The Post

Kidnapper pressured to admit strangling woman

- ROB KIDD

THE man jailed for kidnapping Rae Portman has repeatedly told a jury that he did not kill her.

Lee Rigby was convicted and jailed for his role in the offending after admitting to driving to Hamilton in Portman’s car while she was bound and gagged in the boot.

Paraire ‘‘Friday’’ Hori Te Awa, 33, is accused of kidnapping and murdering the 33-year-old woman known as ‘‘Bok’’. Dean Michael Addison, 36, is charged with kidnapping her, along with drug offences.

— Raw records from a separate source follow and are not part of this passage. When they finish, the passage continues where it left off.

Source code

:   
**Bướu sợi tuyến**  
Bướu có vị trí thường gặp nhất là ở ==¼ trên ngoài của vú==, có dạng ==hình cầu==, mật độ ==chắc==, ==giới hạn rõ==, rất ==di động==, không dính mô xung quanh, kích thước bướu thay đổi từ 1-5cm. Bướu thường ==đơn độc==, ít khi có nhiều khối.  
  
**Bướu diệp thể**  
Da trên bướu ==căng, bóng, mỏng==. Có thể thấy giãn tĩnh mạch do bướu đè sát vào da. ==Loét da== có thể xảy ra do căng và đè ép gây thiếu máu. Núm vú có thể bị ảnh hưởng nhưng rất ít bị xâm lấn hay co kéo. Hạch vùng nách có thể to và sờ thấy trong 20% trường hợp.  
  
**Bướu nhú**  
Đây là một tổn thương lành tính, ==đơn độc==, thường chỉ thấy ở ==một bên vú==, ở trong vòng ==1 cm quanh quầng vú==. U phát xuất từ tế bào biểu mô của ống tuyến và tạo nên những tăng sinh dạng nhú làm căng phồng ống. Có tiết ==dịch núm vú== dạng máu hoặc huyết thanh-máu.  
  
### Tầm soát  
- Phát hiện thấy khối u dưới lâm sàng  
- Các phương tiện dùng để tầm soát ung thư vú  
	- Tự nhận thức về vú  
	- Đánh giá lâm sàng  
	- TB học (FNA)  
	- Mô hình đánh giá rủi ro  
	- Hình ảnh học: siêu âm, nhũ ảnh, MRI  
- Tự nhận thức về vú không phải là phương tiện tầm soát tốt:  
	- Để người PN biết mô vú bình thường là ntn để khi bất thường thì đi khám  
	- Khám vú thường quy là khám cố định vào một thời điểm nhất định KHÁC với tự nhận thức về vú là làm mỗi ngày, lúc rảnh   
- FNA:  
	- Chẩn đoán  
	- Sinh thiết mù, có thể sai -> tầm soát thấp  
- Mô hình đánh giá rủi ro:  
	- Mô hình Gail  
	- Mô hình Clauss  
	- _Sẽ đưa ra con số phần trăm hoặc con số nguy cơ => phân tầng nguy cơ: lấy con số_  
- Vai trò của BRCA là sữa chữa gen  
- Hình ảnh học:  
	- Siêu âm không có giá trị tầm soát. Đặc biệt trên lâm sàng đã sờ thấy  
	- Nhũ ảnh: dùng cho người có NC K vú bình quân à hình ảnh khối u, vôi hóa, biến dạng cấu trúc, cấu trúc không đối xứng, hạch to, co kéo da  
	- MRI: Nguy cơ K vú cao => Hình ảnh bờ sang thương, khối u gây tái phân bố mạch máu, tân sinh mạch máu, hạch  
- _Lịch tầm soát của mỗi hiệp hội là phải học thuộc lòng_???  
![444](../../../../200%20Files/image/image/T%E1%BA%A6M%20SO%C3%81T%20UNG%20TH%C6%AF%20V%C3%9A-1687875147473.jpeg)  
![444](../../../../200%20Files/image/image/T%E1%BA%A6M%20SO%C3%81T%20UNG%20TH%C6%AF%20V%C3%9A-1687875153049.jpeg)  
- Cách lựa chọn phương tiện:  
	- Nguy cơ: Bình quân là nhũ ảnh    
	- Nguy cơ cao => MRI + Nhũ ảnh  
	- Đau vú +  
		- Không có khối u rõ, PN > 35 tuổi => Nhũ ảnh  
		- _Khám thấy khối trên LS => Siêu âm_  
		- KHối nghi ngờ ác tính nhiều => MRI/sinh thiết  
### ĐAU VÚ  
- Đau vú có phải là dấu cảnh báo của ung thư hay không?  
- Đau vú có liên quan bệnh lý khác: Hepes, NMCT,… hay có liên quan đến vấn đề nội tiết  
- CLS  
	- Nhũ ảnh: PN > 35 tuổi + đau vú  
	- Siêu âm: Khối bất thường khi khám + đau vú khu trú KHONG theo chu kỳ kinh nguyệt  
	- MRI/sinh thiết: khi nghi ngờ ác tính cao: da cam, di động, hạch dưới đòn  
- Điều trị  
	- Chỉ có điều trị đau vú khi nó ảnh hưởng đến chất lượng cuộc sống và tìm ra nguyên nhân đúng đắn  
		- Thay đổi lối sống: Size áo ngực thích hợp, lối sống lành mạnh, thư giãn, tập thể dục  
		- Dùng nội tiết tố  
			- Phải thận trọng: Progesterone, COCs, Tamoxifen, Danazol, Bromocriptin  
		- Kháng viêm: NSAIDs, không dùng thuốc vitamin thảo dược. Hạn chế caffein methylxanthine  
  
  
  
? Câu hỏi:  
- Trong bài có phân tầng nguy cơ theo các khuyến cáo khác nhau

Both have pleaded not guilty.

Ms Portman was reported missing in June last year and her body was found in a pit at the back of a rural Ardmore address three months later.

Rigby told the High Court at Auckland yesterday how he drove Ms Portman’s car to Hamilton in convoy with Te Awa because he had been threatened by the murder accused.

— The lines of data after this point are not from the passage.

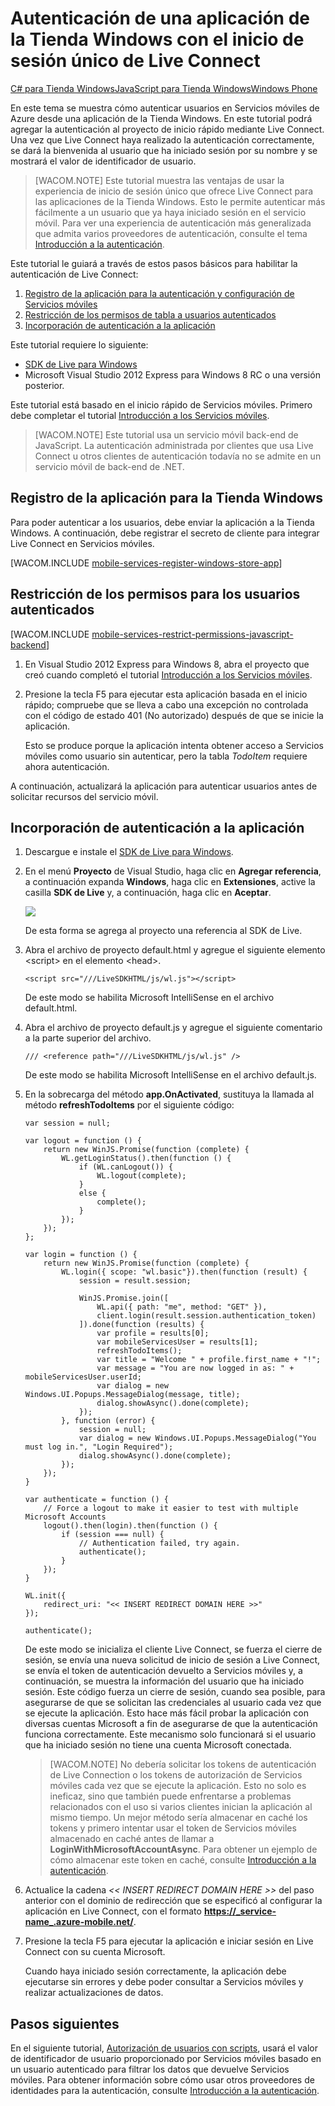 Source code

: <properties linkid="develop-mobile-tutorials-single-sign-on-windows-8-js" urlDisplayName="Authenticate with single sign-on" pageTitle="Authenticate your app with Live Connect (JavaScript)" metaKeywords="Azure Live Connect, Azure SSO, SSO Live Connect, mobile services sso, Windows Store app sso, Azure Javascript SSO" description="Learn how to use Live Connect single sign-on in Azure Mobile Services from a Windows Store application." metaCanonical="http://www.windowsazure.com/es-es/develop/mobile/tutorials/single-sign-on-windows-8-dotnet/" services="mobile-services" documentationCenter="Mobile" title="Authenticate your Windows Store app with Live Connect single sign-on" authors="glenga" solutions="" manager="" editor="" />

<tags ms.service="mobile-services" ms.workload="mobile" ms.tgt_pltfrm="mobile-windows-store" ms.devlang="javascript" ms.topic="article" ms.date="01/01/1900" ms.author="glenga" />

# Autenticación de una aplicación de la Tienda Windows con el inicio de sesión único de Live Connect

<div class="dev-center-tutorial-selector sublanding"> 
    <a href="/es-es/develop/mobile/tutorials/single-sign-on-windows-8-dotnet" title="C# para Tienda Windows">C# para Tienda Windows</a><a href="/es-es/develop/mobile/tutorials/single-sign-on-windows-8-js" title="JavaScript para Tienda Windows" class="current">JavaScript para Tienda Windows</a><a href="/es-es/develop/mobile/tutorials/single-sign-on-wp8" title="Windows Phone">Windows Phone</a>
</div>

En este tema se muestra cómo autenticar usuarios en Servicios móviles de Azure desde una aplicación de la Tienda Windows. En este tutorial podrá agregar la autenticación al proyecto de inicio rápido mediante Live Connect. Una vez que Live Connect haya realizado la autenticación correctamente, se dará la bienvenida al usuario que ha iniciado sesión por su nombre y se mostrará el valor de identificador de usuario.

> [WACOM.NOTE] Este tutorial muestra las ventajas de usar la experiencia de inicio de sesión único que ofrece Live Connect para las aplicaciones de la Tienda Windows. Esto le permite autenticar más fácilmente a un usuario que ya haya iniciado sesión en el servicio móvil. Para ver una experiencia de autenticación más generalizada que admita varios proveedores de autenticación, consulte el tema [Introducción a la autenticación][Introducción a la autenticación].

Este tutorial le guiará a través de estos pasos básicos para habilitar la autenticación de Live Connect:

1.  [Registro de la aplicación para la autenticación y configuración de Servicios móviles][Registro de la aplicación para la autenticación y configuración de Servicios móviles]
2.  [Restricción de los permisos de tabla a usuarios autenticados][Restricción de los permisos de tabla a usuarios autenticados]
3.  [Incorporación de autenticación a la aplicación][Incorporación de autenticación a la aplicación]

Este tutorial requiere lo siguiente:

-   [SDK de Live para Windows][SDK de Live para Windows]
-   Microsoft Visual Studio 2012 Express para Windows 8 RC o una versión posterior.

Este tutorial está basado en el inicio rápido de Servicios móviles. Primero debe completar el tutorial [Introducción a los Servicios móviles][Introducción a los Servicios móviles].

> [WACOM.NOTE] Este tutorial usa un servicio móvil back-end de JavaScript. La autenticación administrada por clientes que usa Live Connect u otros clientes de autenticación todavía no se admite en un servicio móvil de back-end de .NET.

## <a name="register"></a>Registro de la aplicación para la Tienda Windows

Para poder autenticar a los usuarios, debe enviar la aplicación a la Tienda Windows. A continuación, debe registrar el secreto de cliente para integrar Live Connect en Servicios móviles.

[WACOM.INCLUDE [mobile-services-register-windows-store-app](../includes/mobile-services-register-windows-store-app.md)]

## <a name="permissions"></a>Restricción de los permisos para los usuarios autenticados

[WACOM.INCLUDE [mobile-services-restrict-permissions-javascript-backend](../includes/mobile-services-restrict-permissions-javascript-backend.md)]

1.  En Visual Studio 2012 Express para Windows 8, abra el proyecto que creó cuando completó el tutorial [Introducción a los Servicios móviles][1].

2.  Presione la tecla F5 para ejecutar esta aplicación basada en el inicio rápido; compruebe que se lleva a cabo una excepción no controlada con el código de estado 401 (No autorizado) después de que se inicie la aplicación.

    Esto se produce porque la aplicación intenta obtener acceso a Servicios móviles como usuario sin autenticar, pero la tabla *TodoItem* requiere ahora autenticación.

A continuación, actualizará la aplicación para autenticar usuarios antes de solicitar recursos del servicio móvil.

## <a name="add-authentication"></a>Incorporación de autenticación a la aplicación

1.  Descargue e instale el [SDK de Live para Windows][SDK de Live para Windows].

2.  En el menú **Proyecto** de Visual Studio, haga clic en **Agregar referencia**, a continuación expanda **Windows**, haga clic en **Extensiones**, active la casilla **SDK de Live** y, a continuación, haga clic en **Aceptar**.

    ![][0]

    De esta forma se agrega al proyecto una referencia al SDK de Live.

3.  Abra el archivo de proyecto default.html y agregue el siguiente elemento \<script\> en el elemento \<head\>.

        <script src="///LiveSDKHTML/js/wl.js"></script>

    De este modo se habilita Microsoft IntelliSense en el archivo default.html.

4.  Abra el archivo de proyecto default.js y agregue el siguiente comentario a la parte superior del archivo.

        /// <reference path="///LiveSDKHTML/js/wl.js" />

    De este modo se habilita Microsoft IntelliSense en el archivo default.js.

5.  En la sobrecarga del método **app.OnActivated**, sustituya la llamada al método **refreshTodoItems** por el siguiente código:

        var session = null;   

        var logout = function () {
            return new WinJS.Promise(function (complete) {
                WL.getLoginStatus().then(function () {
                    if (WL.canLogout()) {
                        WL.logout(complete);                            
                    }
                    else {
                        complete();
                    }
                });
            });
        };                  

        var login = function () {
            return new WinJS.Promise(function (complete) {                    
                WL.login({ scope: "wl.basic"}).then(function (result) {
                    session = result.session;

                    WinJS.Promise.join([
                        WL.api({ path: "me", method: "GET" }),
                        client.login(result.session.authentication_token)
                    ]).done(function (results) {
                        var profile = results[0];
                        var mobileServicesUser = results[1];
                        refreshTodoItems();
                        var title = "Welcome " + profile.first_name + "!";
                        var message = "You are now logged in as: " + mobileServicesUser.userId;
                        var dialog = new Windows.UI.Popups.MessageDialog(message, title);
                        dialog.showAsync().done(complete);                                
                    });                       
                }, function (error) {                        
                    session = null;
                    var dialog = new Windows.UI.Popups.MessageDialog("You must log in.", "Login Required");
                    dialog.showAsync().done(complete);                        
                });
            });
        }

        var authenticate = function () {
            // Force a logout to make it easier to test with multiple Microsoft Accounts
            logout().then(login).then(function () {
                if (session === null) {
                    // Authentication failed, try again.
                    authenticate();
                }
            });
        }

        WL.init({
            redirect_uri: "<< INSERT REDIRECT DOMAIN HERE >>"
        });           

        authenticate();

    De este modo se inicializa el cliente Live Connect, se fuerza el cierre de sesión, se envía una nueva solicitud de inicio de sesión a Live Connect, se envía el token de autenticación devuelto a Servicios móviles y, a continuación, se muestra la información del usuario que ha iniciado sesión. Este código fuerza un cierre de sesión, cuando sea posible, para asegurarse de que se solicitan las credenciales al usuario cada vez que se ejecute la aplicación. Esto hace más fácil probar la aplicación con diversas cuentas Microsoft a fin de asegurarse de que la autenticación funciona correctamente. Este mecanismo solo funcionará si el usuario que ha iniciado sesión no tiene una cuenta Microsoft conectada.

    > [WACOM.NOTE] No debería solicitar los tokens de autenticación de Live Connection o los tokens de autorización de Servicios móviles cada vez que se ejecute la aplicación. Esto no solo es ineficaz, sino que también puede enfrentarse a problemas relacionados con el uso si varios clientes inician la aplicación al mismo tiempo. Un mejor método sería almacenar en caché los tokens y primero intentar usar el token de Servicios móviles almacenado en caché antes de llamar a **LoginWithMicrosoftAccountAsync**. Para obtener un ejemplo de cómo almacenar este token en caché, consulte [Introducción a la autenticación][2].

6.  Actualice la cadena *\<\< INSERT REDIRECT DOMAIN HERE \>\>* del paso anterior con el dominio de redirección que se especificó al configurar la aplicación en Live Connect, con el formato **<https://_service-name_.azure-mobile.net/>**.

7.  Presione la tecla F5 para ejecutar la aplicación e iniciar sesión en Live Connect con su cuenta Microsoft.

    Cuando haya iniciado sesión correctamente, la aplicación debe ejecutarse sin errores y debe poder consultar a Servicios móviles y realizar actualizaciones de datos.

## <a name="next-steps"> </a>Pasos siguientes

En el siguiente tutorial, [Autorización de usuarios con scripts][Autorización de usuarios con scripts], usará el valor de identificador de usuario proporcionado por Servicios móviles basado en un usuario autenticado para filtrar los datos que devuelve Servicios móviles. Para obtener información sobre cómo usar otros proveedores de identidades para la autenticación, consulte [Introducción a la autenticación][3].

<!-- Anchors. --> 
<!-- Images. --> 
<!-- URLs. -->

  [Introducción a la autenticación]: /es-es/documentation/articles/mobile-services-windows-store-javascript-get-started-users/
  [Registro de la aplicación para la autenticación y configuración de Servicios móviles]: #register
  [Restricción de los permisos de tabla a usuarios autenticados]: #permissions
  [Incorporación de autenticación a la aplicación]: #add-authentication
  [SDK de Live para Windows]: http://go.microsoft.com/fwlink/p/?LinkId=262253
  [Introducción a los Servicios móviles]: /es-es/develop/mobile/tutorials/get-started
  [mobile-services-register-windows-store-app]: ../includes/mobile-services-register-windows-store-app.md
  [mobile-services-restrict-permissions-javascript-backend]: ../includes/mobile-services-restrict-permissions-javascript-backend.md
  [1]: /es-es/documentation/articles/mobile-services-windows-store-get-started
  [0]: ./media/mobile-services-windows-store-javascript-single-sign-on/mobile-add-reference-live-js.png
  [2]: /es-es/documentation/articles/mobile-services-windows-store-javascript-get-started-users/#tokens
  [Autorización de usuarios con scripts]: /es-es/develop/mobile/tutorials/authorize-users-in-scripts-js
  [3]: /es-es/develop/mobile/tutorials/get-started-with-users-js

Once there, Rigby said he watched Te Awa strangle her to death with a makeshift noose as she sat in the boot of her car in a dimly-lit industrial area.

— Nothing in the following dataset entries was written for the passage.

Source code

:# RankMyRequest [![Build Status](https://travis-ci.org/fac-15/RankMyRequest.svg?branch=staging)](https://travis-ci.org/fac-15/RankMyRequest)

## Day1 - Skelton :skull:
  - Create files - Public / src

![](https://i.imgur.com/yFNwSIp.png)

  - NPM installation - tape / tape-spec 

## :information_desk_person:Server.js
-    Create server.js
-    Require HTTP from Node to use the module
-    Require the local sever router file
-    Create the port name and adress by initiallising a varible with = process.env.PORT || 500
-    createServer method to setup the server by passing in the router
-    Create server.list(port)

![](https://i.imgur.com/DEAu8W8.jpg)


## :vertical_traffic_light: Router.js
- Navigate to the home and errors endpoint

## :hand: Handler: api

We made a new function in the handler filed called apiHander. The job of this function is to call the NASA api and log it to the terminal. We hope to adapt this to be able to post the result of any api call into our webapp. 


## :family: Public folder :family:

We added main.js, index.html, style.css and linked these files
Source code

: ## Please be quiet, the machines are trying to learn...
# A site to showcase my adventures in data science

Defence counsel Peter Kaye said Rigby’s story was a ‘‘fabricatio­n’’.

‘‘Did you not only kidnap Rae Portman, but did you kill her? You know quite a few details, don’t you?’’

Rigby flatly denied murder but was pressed by Mr Kaye on why he did not drive away from Te Awa or call the police when he had the chance.

‘‘When [Te Awa’s] an angry man, he’s a man on a mission. You’ve got to understand that when he speaks in that tone he’s got to be taken seriously and it’s for the long term too,’’ Rigby said.

He said he regretted his actions.

‘‘There was a lot of opportunit­y through these events I could’ve got help and that’s why they charged me with kidnapping,’’ he said.

‘‘There were many times when thought about driving away but didn’t.’’

Mr Kaye said the pair drove to Hamilton simply to take the car to the wreckrs and Ms Portman’s body had not in fact been in the boot.

He suggested she was killed over ‘‘drug rip-offs’’ but Rigby said he did not have anything to do with Ms Portman’s drug dealings.

In April Rigby was given a reduced sentence of three years and nine months after agreeing to assist police with their investigat­ion.

‘‘You were interested in doing the best possible deal you could as far as you were concerned,’’ Mr Kaye said. I I

‘‘Right from the start I’ve been interested in doing the right thing,’’ Rigby replied.

‘‘I’ve always co-operated with the police from the word go.’’

The witness will be eligible for parole in a year –a large incentive to ‘‘carry on with his story’’, Mr Kaye said.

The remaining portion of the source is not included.